= Beginning of Section =

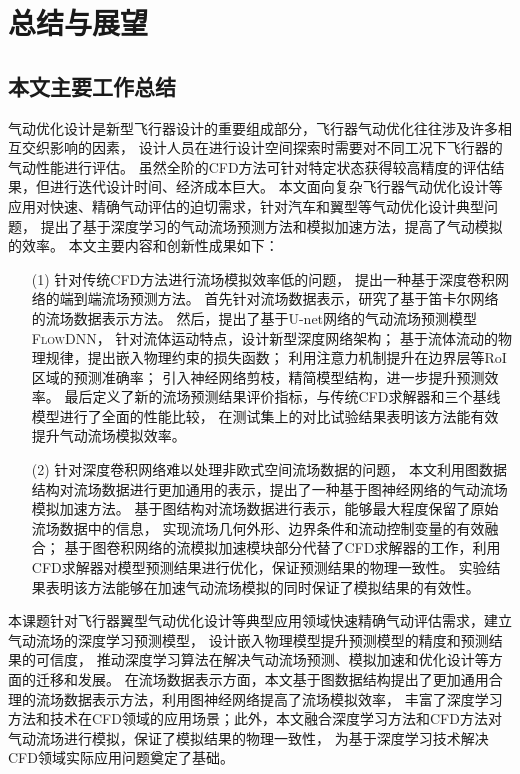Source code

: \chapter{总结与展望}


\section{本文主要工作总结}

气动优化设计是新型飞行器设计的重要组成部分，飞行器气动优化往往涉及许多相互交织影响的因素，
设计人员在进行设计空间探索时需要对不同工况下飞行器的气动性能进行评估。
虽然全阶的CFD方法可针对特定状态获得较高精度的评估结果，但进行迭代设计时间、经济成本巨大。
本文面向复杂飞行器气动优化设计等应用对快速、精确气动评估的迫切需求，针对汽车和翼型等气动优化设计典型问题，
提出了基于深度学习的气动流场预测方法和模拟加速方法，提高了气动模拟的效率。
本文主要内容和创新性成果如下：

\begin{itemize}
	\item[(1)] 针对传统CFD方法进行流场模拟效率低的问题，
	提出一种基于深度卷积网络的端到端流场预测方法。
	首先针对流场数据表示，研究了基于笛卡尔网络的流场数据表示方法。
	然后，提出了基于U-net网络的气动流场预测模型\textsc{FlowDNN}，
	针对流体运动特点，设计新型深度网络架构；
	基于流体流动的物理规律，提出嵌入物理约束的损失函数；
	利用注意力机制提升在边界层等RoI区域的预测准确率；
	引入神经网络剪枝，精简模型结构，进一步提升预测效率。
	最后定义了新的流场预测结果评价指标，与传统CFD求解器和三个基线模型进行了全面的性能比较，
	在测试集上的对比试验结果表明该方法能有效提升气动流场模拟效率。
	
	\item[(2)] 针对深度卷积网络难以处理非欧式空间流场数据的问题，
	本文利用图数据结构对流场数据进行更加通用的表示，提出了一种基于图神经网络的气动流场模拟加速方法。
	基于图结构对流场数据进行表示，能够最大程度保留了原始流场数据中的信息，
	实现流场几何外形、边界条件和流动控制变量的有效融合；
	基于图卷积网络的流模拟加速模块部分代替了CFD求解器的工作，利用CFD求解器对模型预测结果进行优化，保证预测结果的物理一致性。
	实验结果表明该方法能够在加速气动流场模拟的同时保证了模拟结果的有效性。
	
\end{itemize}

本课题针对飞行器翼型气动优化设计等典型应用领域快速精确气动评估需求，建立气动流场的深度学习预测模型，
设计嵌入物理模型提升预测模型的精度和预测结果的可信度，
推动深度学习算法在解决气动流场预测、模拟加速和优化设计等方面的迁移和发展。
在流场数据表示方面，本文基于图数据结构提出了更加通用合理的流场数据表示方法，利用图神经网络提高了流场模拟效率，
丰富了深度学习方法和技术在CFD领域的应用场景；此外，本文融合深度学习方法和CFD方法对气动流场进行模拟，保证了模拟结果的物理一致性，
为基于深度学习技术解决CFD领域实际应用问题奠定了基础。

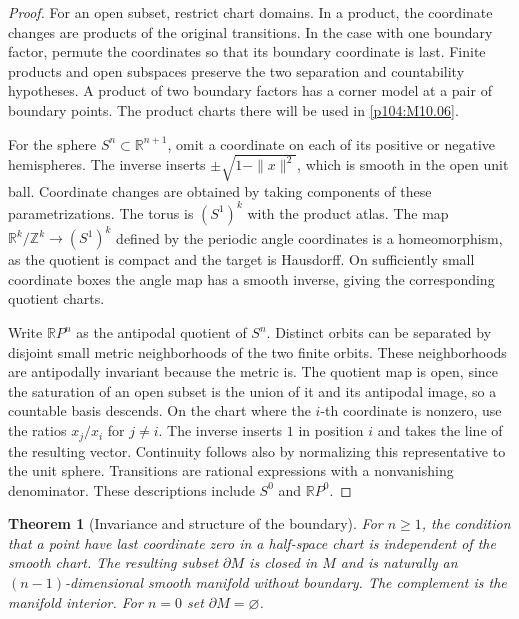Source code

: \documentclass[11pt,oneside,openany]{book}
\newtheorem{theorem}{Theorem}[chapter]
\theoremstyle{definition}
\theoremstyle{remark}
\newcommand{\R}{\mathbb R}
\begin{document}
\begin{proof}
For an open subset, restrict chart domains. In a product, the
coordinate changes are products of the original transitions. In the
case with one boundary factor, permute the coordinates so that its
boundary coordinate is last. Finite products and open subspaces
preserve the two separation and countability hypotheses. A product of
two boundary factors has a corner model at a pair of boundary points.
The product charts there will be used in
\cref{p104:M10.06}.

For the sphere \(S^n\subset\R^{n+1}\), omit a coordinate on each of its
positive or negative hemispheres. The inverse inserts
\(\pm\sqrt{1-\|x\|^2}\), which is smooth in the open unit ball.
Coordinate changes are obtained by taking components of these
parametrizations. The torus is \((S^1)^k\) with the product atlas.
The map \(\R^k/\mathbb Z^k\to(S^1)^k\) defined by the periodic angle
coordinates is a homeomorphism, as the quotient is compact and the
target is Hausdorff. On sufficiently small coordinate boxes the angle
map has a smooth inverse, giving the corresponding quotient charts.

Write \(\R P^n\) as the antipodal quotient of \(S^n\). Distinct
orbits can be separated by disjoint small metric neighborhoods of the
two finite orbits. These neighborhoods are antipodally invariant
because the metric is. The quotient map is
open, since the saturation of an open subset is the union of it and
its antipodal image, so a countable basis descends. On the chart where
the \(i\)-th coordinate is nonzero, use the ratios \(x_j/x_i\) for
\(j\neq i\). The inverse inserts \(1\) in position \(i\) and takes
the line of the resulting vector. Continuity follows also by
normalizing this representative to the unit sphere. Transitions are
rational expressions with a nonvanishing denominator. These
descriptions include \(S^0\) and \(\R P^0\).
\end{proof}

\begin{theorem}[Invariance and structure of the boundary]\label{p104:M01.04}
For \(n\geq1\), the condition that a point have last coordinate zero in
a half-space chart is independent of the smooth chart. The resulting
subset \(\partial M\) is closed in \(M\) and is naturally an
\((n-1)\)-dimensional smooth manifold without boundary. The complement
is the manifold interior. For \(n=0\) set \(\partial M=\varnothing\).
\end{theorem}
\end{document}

= End of Section =
= Beginning of Section =

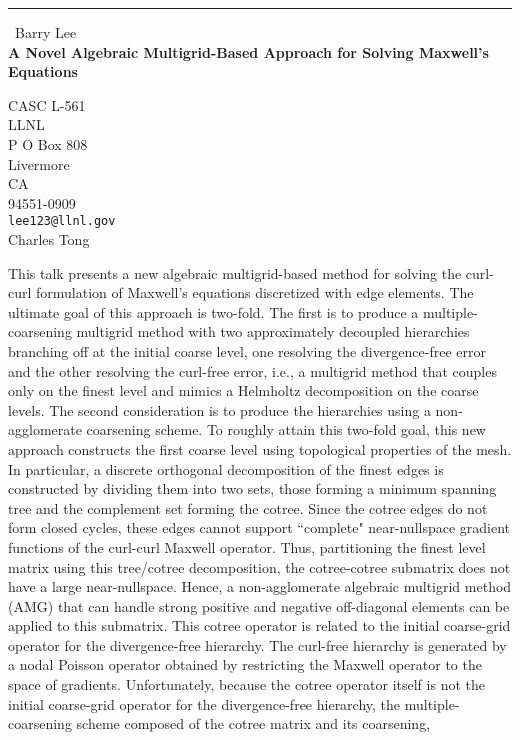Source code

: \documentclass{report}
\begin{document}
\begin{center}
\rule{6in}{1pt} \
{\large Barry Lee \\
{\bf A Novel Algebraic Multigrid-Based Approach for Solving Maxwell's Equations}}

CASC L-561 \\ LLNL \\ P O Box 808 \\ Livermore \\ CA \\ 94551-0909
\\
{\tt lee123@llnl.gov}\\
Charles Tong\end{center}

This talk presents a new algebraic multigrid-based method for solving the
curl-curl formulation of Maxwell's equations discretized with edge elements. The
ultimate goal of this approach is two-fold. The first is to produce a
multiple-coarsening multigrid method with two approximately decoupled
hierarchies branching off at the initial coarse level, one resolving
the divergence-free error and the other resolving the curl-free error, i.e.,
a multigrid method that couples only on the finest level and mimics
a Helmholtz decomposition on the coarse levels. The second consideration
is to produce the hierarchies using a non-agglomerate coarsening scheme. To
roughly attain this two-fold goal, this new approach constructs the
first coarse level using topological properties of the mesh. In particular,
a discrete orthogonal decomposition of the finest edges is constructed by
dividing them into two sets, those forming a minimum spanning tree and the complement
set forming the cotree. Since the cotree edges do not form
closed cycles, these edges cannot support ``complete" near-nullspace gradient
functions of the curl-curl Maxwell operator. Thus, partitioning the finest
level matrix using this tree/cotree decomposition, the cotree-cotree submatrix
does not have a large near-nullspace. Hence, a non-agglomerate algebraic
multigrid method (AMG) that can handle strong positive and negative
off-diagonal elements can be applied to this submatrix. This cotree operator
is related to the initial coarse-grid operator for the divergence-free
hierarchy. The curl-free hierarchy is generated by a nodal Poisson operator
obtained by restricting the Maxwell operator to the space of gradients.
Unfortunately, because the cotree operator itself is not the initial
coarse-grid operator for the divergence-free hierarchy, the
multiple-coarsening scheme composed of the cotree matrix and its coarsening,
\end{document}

= End of Section =
= Beginning of Section =

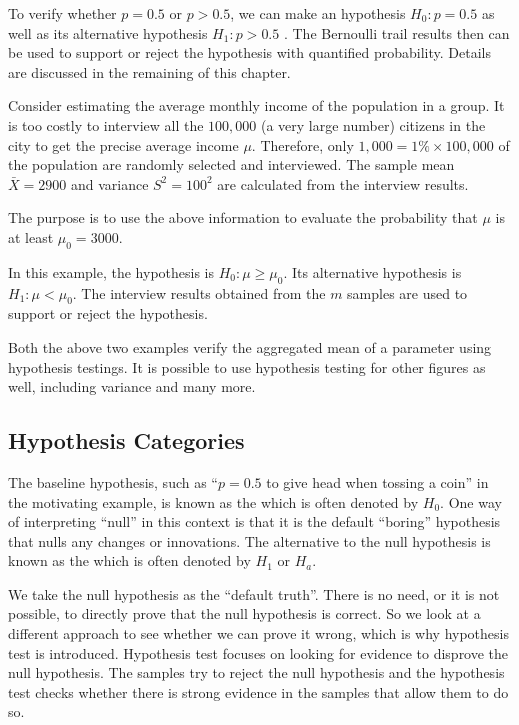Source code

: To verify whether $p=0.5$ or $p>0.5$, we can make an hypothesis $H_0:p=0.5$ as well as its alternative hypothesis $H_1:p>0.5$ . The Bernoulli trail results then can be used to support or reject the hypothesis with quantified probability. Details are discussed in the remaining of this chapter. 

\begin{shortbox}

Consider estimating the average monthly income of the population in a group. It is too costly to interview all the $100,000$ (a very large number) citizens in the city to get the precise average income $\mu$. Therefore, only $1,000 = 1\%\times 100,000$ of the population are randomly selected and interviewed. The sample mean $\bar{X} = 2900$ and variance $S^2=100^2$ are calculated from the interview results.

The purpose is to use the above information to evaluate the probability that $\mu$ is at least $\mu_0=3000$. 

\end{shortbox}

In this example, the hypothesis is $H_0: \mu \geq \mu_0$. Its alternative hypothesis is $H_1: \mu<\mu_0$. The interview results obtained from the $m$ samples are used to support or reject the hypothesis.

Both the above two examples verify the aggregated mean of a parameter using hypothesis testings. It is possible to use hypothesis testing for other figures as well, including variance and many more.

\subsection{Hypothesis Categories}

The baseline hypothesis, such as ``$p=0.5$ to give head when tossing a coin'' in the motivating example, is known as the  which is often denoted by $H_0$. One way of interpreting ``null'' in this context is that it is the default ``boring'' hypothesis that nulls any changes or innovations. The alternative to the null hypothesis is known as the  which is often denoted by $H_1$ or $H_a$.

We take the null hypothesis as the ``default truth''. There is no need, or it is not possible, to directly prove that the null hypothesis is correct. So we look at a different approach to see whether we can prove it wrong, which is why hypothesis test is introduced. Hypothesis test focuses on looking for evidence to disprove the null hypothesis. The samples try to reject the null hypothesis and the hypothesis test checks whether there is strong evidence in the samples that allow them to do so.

= End of Section =

▶ **PROBLEM TO WORK ON**
From the line holding "在流场数据表示方面，本文基于" to the line holding "coordinates is a", both included, retype the entries above exactly and drop the pictures.

▶ **REPLY TO THE EXERCISE**
在流场数据表示方面，本文基于图数据结构提出了更加通用合理的流场数据表示方法，利用图神经网络提高了流场模拟效率，
丰富了深度学习方法和技术在CFD领域的应用场景；此外，本文融合深度学习方法和CFD方法对气动流场进行模拟，保证了模拟结果的物理一致性，
为基于深度学习技术解决CFD领域实际应用问题奠定了基础。

Source code

: \documentclass[11pt,oneside,openany]{book}
\newtheorem{theorem}{Theorem}[chapter]
\theoremstyle{definition}
\theoremstyle{remark}
\newcommand{\R}{\mathbb R}
\begin{document}
\begin{proof}
For an open subset, restrict chart domains. In a product, the
coordinate changes are products of the original transitions. In the
case with one boundary factor, permute the coordinates so that its
boundary coordinate is last. Finite products and open subspaces
preserve the two separation and countability hypotheses. A product of
two boundary factors has a corner model at a pair of boundary points.
The product charts there will be used in
\cref{p104:M10.06}.

For the sphere \(S^n\subset\R^{n+1}\), omit a coordinate on each of its
positive or negative hemispheres. The inverse inserts
\(\pm\sqrt{1-\|x\|^2}\), which is smooth in the open unit ball.
Coordinate changes are obtained by taking components of these
parametrizations. The torus is \((S^1)^k\) with the product atlas.
The map \(\R^k/\mathbb Z^k\to(S^1)^k\) defined by the periodic angle
coordinates is a homeomorphism, as the quotient is compact and the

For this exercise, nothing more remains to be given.